Music News

A Coda for The Slants

It’s been a helluva week for Simon Tam and The Slants.

On Monday, when the Supreme Court unanimously ruled in favour of the band, finding that the US Patent and Trademark Office violated their First Amendment rights by denying them a trademark for their name, it closed an eight-year saga for Tam. He chose to call his band The Slants after talking with non-Asian American friends about what stereotypes they commonly heard about people of Asian descent; USPTO denied the trademark because it believed the name was disparaging against Asian Americans.

Tam and the band declared Monday’s ruling a victory for not just themselves but for any marginalized group, including other people of colour and the LGBTQ community among others.

The ripples don’t stop there, however.

On Tuesday evening, the band appeared on The Daily Show, telling their story to correspondent Ronny Chieng. Cheing suggested, tongue-in-cheek, that not only was “The Slants” not that racially offensive a name, but that the band could’ve gone with someone else like the “Ching Chong Singalongs” if they really wanted to piss people off or push the envelope.

It’s also come to light that a new magazine started by two Asian American women, Katerina Jeng and Krystie Mak, called Slant’d, is publishing soon, just as the SCOTUS decision changed the landscape for free speech protections. It turns out the name is purely coincidental: Jeng tells Westword she hadn’t heard of the band before Monday’s decision. To her, this “just goes to show that there is an overwhelming desire to change the Asian-American narrative and to dismantle these stereotypes.”

Coverage of the case has been all over the media in the US, including CNN, blogs, Slate, Rolling Stone and the Washington Post, which can’t seem to talk about The Slants without linking a related but wholly different legal situation involving the Washington NFL team.

The court’s decision also is forcing some newspapers to reconsider their position on issues like the football team’s name.

The New York Times called the Supreme Court’s ruling “the right call,” because “Speech may not be banned on the ground that it expresses ideas that offend,” as noted by Justice Samuel Alito.

“The free-speech clause doesn’t apply to the government’s own speech, but registered trademarks can’t be put into that category—otherwise the government would have to argue that it endorses each of the more than two million trademarks it has already registered, the paper’s editorial board says.
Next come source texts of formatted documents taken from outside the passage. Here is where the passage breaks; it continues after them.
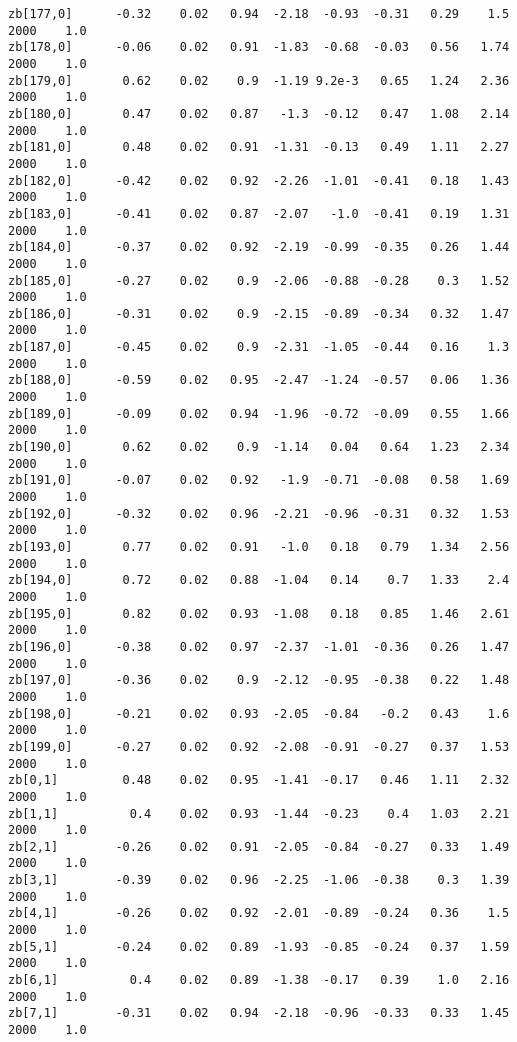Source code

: \documentclass[11pt]{article}
\begin{document}
\begin{Verbatim}[commandchars=\\\{\}]
zb[177,0]      -0.32    0.02   0.94  -2.18  -0.93  -0.31   0.29    1.5   2000    1.0
zb[178,0]      -0.06    0.02   0.91  -1.83  -0.68  -0.03   0.56   1.74   2000    1.0
zb[179,0]       0.62    0.02    0.9  -1.19 9.2e-3   0.65   1.24   2.36   2000    1.0
zb[180,0]       0.47    0.02   0.87   -1.3  -0.12   0.47   1.08   2.14   2000    1.0
zb[181,0]       0.48    0.02   0.91  -1.31  -0.13   0.49   1.11   2.27   2000    1.0
zb[182,0]      -0.42    0.02   0.92  -2.26  -1.01  -0.41   0.18   1.43   2000    1.0
zb[183,0]      -0.41    0.02   0.87  -2.07   -1.0  -0.41   0.19   1.31   2000    1.0
zb[184,0]      -0.37    0.02   0.92  -2.19  -0.99  -0.35   0.26   1.44   2000    1.0
zb[185,0]      -0.27    0.02    0.9  -2.06  -0.88  -0.28    0.3   1.52   2000    1.0
zb[186,0]      -0.31    0.02    0.9  -2.15  -0.89  -0.34   0.32   1.47   2000    1.0
zb[187,0]      -0.45    0.02    0.9  -2.31  -1.05  -0.44   0.16    1.3   2000    1.0
zb[188,0]      -0.59    0.02   0.95  -2.47  -1.24  -0.57   0.06   1.36   2000    1.0
zb[189,0]      -0.09    0.02   0.94  -1.96  -0.72  -0.09   0.55   1.66   2000    1.0
zb[190,0]       0.62    0.02    0.9  -1.14   0.04   0.64   1.23   2.34   2000    1.0
zb[191,0]      -0.07    0.02   0.92   -1.9  -0.71  -0.08   0.58   1.69   2000    1.0
zb[192,0]      -0.32    0.02   0.96  -2.21  -0.96  -0.31   0.32   1.53   2000    1.0
zb[193,0]       0.77    0.02   0.91   -1.0   0.18   0.79   1.34   2.56   2000    1.0
zb[194,0]       0.72    0.02   0.88  -1.04   0.14    0.7   1.33    2.4   2000    1.0
zb[195,0]       0.82    0.02   0.93  -1.08   0.18   0.85   1.46   2.61   2000    1.0
zb[196,0]      -0.38    0.02   0.97  -2.37  -1.01  -0.36   0.26   1.47   2000    1.0
zb[197,0]      -0.36    0.02    0.9  -2.12  -0.95  -0.38   0.22   1.48   2000    1.0
zb[198,0]      -0.21    0.02   0.93  -2.05  -0.84   -0.2   0.43    1.6   2000    1.0
zb[199,0]      -0.27    0.02   0.92  -2.08  -0.91  -0.27   0.37   1.53   2000    1.0
zb[0,1]         0.48    0.02   0.95  -1.41  -0.17   0.46   1.11   2.32   2000    1.0
zb[1,1]          0.4    0.02   0.93  -1.44  -0.23    0.4   1.03   2.21   2000    1.0
zb[2,1]        -0.26    0.02   0.91  -2.05  -0.84  -0.27   0.33   1.49   2000    1.0
zb[3,1]        -0.39    0.02   0.96  -2.25  -1.06  -0.38    0.3   1.39   2000    1.0
zb[4,1]        -0.26    0.02   0.92  -2.01  -0.89  -0.24   0.36    1.5   2000    1.0
zb[5,1]        -0.24    0.02   0.89  -1.93  -0.85  -0.24   0.37   1.59   2000    1.0
zb[6,1]          0.4    0.02   0.89  -1.38  -0.17   0.39    1.0   2.16   2000    1.0
zb[7,1]        -0.31    0.02   0.94  -2.18  -0.96  -0.33   0.33   1.45   2000    1.0

\end{Verbatim}
\end{document}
Further, the paper has previously spoken out against the Washington football team and its name, finding it insulting to Native Americans and insensitive to their history. When the team lost their trademark protection in 2014, “this page supported the Trademark Office’s decision, and we still regard the Redskins name as offensive. Based on this case, however, we’ve since reconsidered our underlying position.”

That’s quite a change.

What this case, and this ruling, will mean long-term for the registration of trademarks that might be deemed offensive to one group or another, for other First Amendment cases, and for the band, remains to be seen. It was a little weird to see Anthony Elonis, himself a First Amendment plaintiff before the Supreme Court (in a really messed up but incredibly interesting case), congratulating The Slants on their victory, but the First Amendment protects speech whether we like it or not. That’s it’s job, and this week the Supreme Court further protected it.

https://twitter.com/elonisvtheworld/status/877140267001950208

Amber Healy

I write about music policy and lawsuits because they're endlessly fascinating.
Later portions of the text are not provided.